Korean pop music has long come under fire for manufacturing cookie-cutter teenybopper boy bands and leggy girl groups, who emerge on the scene after years of rigorous, systematic training that all but rules out individuality.
Well, the stars from Seoul are getting more real, and maybe even have more of a soul.
In recent years, a different breed of aspiring South Korean singers are eschewing the conventional route to stardom. They are the reality show contestants who have won the public vote.
The creme de la creme of TV contest shows such as Superstar K and K-Pop Star have successfully graduated from their contest days to become bona fide alumni of the Hallyu.
Seo In Guk is perhaps the top performer of this new K-pop cohort.
After flunking the auditions to get into entertainment agencies, he earned his entry pass into show business by becoming the first winner of the inaugural season of Superstar K (2009). He is now a recording artist and an actor taking on leading-man roles in dramas and movies.
His looks are "okay", says Ms Genevieve Lee, 24, an administrator assistant who rooted for him on Superstar K. "But his real edge lies in his voice."
Another reality show alumnus on the honour roll is the pint-size singer Lee Hi with a deep soulful voice, who snagged the runner-up spot on the first season of K-Pop Star (2011).
She is now signed to YG Entertainment, one of the big three agencies in South Korea, and has released chart-topping hits and won various awards.

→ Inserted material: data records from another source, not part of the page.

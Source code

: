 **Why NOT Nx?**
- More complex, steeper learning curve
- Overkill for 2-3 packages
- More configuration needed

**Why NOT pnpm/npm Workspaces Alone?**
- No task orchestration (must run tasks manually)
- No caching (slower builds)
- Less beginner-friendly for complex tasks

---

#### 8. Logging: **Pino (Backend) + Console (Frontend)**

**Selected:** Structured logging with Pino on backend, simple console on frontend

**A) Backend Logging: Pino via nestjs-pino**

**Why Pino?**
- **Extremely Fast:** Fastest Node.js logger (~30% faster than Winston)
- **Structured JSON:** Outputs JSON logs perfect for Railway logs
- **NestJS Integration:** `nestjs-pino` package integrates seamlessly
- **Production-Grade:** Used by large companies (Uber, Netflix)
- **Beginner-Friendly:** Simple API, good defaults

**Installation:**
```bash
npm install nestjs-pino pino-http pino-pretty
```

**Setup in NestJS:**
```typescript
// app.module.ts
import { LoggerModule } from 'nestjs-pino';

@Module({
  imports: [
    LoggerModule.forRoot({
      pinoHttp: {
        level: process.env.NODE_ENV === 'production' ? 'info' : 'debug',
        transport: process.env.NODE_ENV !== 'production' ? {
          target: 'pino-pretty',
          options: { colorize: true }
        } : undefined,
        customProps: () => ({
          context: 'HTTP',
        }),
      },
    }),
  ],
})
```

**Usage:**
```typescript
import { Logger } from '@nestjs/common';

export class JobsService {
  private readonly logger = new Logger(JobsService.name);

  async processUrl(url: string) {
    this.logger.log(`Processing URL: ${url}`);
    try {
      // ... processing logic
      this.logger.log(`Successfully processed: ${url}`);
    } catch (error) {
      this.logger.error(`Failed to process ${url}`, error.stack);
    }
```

K-pop fan Lyrenna Loh, a 19-year-old student, says: "Lee Hi is quite real as a character. She's not your typical female K-pop idol who is tall and slim. She has real talent."
Unlike the long-drawn coaching at entertainment agencies that wannabes undergo without guarantee of making a debut at all, "these TV talent reality shows provide aspiring singers with a fairer and faster opportunity to make their debuts", says Mr Yoon Jaewoong, press and culture counsellor at the Embassy of the Republic of Korea in Singapore.

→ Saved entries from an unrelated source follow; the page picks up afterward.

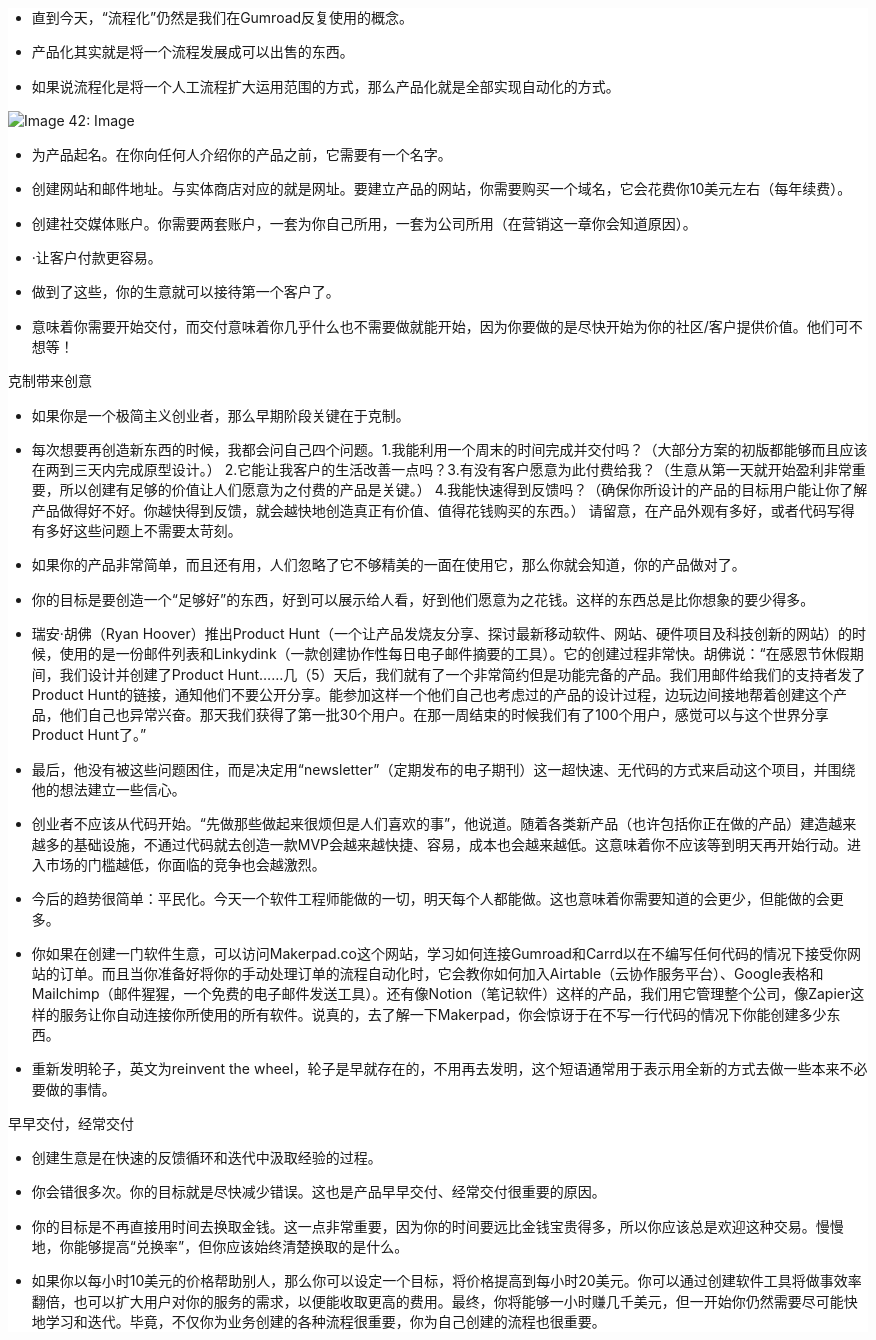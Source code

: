 *   直到今天，“流程化”仍然是我们在Gumroad反复使用的概念。
    
*   产品化其实就是将一个流程发展成可以出售的东西。
    
*   如果说流程化是将一个人工流程扩大运用范围的方式，那么产品化就是全部实现自动化的方式。
    

![Image 42: Image](https://mmbiz.qpic.cn/mmbiz_jpg/L52R4C4loichRf3ibcLibexVxibJOlFjFaiaCqnvdugKicbyibJNmibXIdmx7aPgqiaBMKZ1UIScKjg8NByWIib3bw3IPRzQ/640?wx_fmt=other&from=appmsg)

*   为产品起名。在你向任何人介绍你的产品之前，它需要有一个名字。
    
*   创建网站和邮件地址。与实体商店对应的就是网址。要建立产品的网站，你需要购买一个域名，它会花费你10美元左右（每年续费）。
    
*   创建社交媒体账户。你需要两套账户，一套为你自己所用，一套为公司所用（在营销这一章你会知道原因）。
    
*   ·让客户付款更容易。
    
*   做到了这些，你的生意就可以接待第一个客户了。
    
*   意味着你需要开始交付，而交付意味着你几乎什么也不需要做就能开始，因为你要做的是尽快开始为你的社区/客户提供价值。他们可不想等！
    

克制带来创意

*   如果你是一个极简主义创业者，那么早期阶段关键在于克制。
    
*   每次想要再创造新东西的时候，我都会问自己四个问题。1.我能利用一个周末的时间完成并交付吗？（大部分方案的初版都能够而且应该在两到三天内完成原型设计。） 2.它能让我客户的生活改善一点吗？3.有没有客户愿意为此付费给我？（生意从第一天就开始盈利非常重要，所以创建有足够的价值让人们愿意为之付费的产品是关键。） 4.我能快速得到反馈吗？（确保你所设计的产品的目标用户能让你了解产品做得好不好。你越快得到反馈，就会越快地创造真正有价值、值得花钱购买的东西。） 请留意，在产品外观有多好，或者代码写得有多好这些问题上不需要太苛刻。
    
*   如果你的产品非常简单，而且还有用，人们忽略了它不够精美的一面在使用它，那么你就会知道，你的产品做对了。
    
*   你的目标是要创造一个“足够好”的东西，好到可以展示给人看，好到他们愿意为之花钱。这样的东西总是比你想象的要少得多。
    
*   瑞安·胡佛（Ryan Hoover）推出Product Hunt（一个让产品发烧友分享、探讨最新移动软件、网站、硬件项目及科技创新的网站）的时候，使用的是一份邮件列表和Linkydink（一款创建协作性每日电子邮件摘要的工具）。它的创建过程非常快。胡佛说：“在感恩节休假期间，我们设计并创建了Product Hunt……几（5）天后，我们就有了一个非常简约但是功能完备的产品。我们用邮件给我们的支持者发了Product Hunt的链接，通知他们不要公开分享。能参加这样一个他们自己也考虑过的产品的设计过程，边玩边间接地帮着创建这个产品，他们自己也异常兴奋。那天我们获得了第一批30个用户。在那一周结束的时候我们有了100个用户，感觉可以与这个世界分享Product Hunt了。”
    
*   最后，他没有被这些问题困住，而是决定用“newsletter”（定期发布的电子期刊）这一超快速、无代码的方式来启动这个项目，并围绕他的想法建立一些信心。
    
*   创业者不应该从代码开始。“先做那些做起来很烦但是人们喜欢的事”，他说道。随着各类新产品（也许包括你正在做的产品）建造越来越多的基础设施，不通过代码就去创造一款MVP会越来越快捷、容易，成本也会越来越低。这意味着你不应该等到明天再开始行动。进入市场的门槛越低，你面临的竞争也会越激烈。
    
*   今后的趋势很简单：平民化。今天一个软件工程师能做的一切，明天每个人都能做。这也意味着你需要知道的会更少，但能做的会更多。
    
*   你如果在创建一门软件生意，可以访问Makerpad.co这个网站，学习如何连接Gumroad和Carrd以在不编写任何代码的情况下接受你网站的订单。而且当你准备好将你的手动处理订单的流程自动化时，它会教你如何加入Airtable（云协作服务平台）、Google表格和Mailchimp（邮件猩猩，一个免费的电子邮件发送工具）。还有像Notion（笔记软件）这样的产品，我们用它管理整个公司，像Zapier这样的服务让你自动连接你所使用的所有软件。说真的，去了解一下Makerpad，你会惊讶于在不写一行代码的情况下你能创建多少东西。
    
*   重新发明轮子，英文为reinvent the wheel，轮子是早就存在的，不用再去发明，这个短语通常用于表示用全新的方式去做一些本来不必要做的事情。
    

早早交付，经常交付

*   创建生意是在快速的反馈循环和迭代中汲取经验的过程。
    
*   你会错很多次。你的目标就是尽快减少错误。这也是产品早早交付、经常交付很重要的原因。
    
*   你的目标是不再直接用时间去换取金钱。这一点非常重要，因为你的时间要远比金钱宝贵得多，所以你应该总是欢迎这种交易。慢慢地，你能够提高“兑换率”，但你应该始终清楚换取的是什么。
    
*   如果你以每小时10美元的价格帮助别人，那么你可以设定一个目标，将价格提高到每小时20美元。你可以通过创建软件工具将做事效率翻倍，也可以扩大用户对你的服务的需求，以便能收取更高的费用。最终，你将能够一小时赚几千美元，但一开始你仍然需要尽可能快地学习和迭代。毕竟，不仅你为业务创建的各种流程很重要，你为自己创建的流程也很重要。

Superstar K had, in fact, set in motion a change in the Korean entertainment scene.
Mr Michael Jung, head of channel M, Fox International Channels, says its ratings success for cable channel Mnet kickstarted "the boom of audition or talent reality shows" in the Korean entertainment industry.
Professor Shim Doobo, from the department of media communications at Sungshin Women's University in Seoul, adds: "Before Superstar K, a cable channel programme which reached the 1 per cent-rating mark was considered a success.
"The final episode of the Superstar K Season 2 in 2010 achieved 19 per cent. Shocked by this, the terrestrial broadcasting companies launched shows with the same idea."
For instance, Seoul Broadcasting System's (SBS) produced the first season of K-Pop Star (2011). The third season is now airing in Singapore on cable television channel One (StarHub TV Channels 124, 820 and 823; and SingTel mio TV Channels 513 and 604).
The bumper crop of contestants from a number of audition shows on the airwaves has diversified K-pop offerings.
Mr Jung says: "Talents such as indie band Busker Busker, the runner-up for Superstar K3, are given a chance to be made known to the world and to build up a fan base."
One such listener who was sold on Busker Busker's music alone is Ms Natalie Long, who
heard the band's carefree tune If You Really Love Me while shopping on a holiday trip in Seoul two years ago.
Ms Long, 28, a media relations executive, says: "I wanted to know who sang the song. I hummed the tune to a Korean friend, who then told me it was a song from Busker Busker. Their songs are delivered simply and feel sincere.
"They don't have to be packaged like idols. That's why I think they are different because it's the voice and music that count. Their first album was on my play list for a very long time."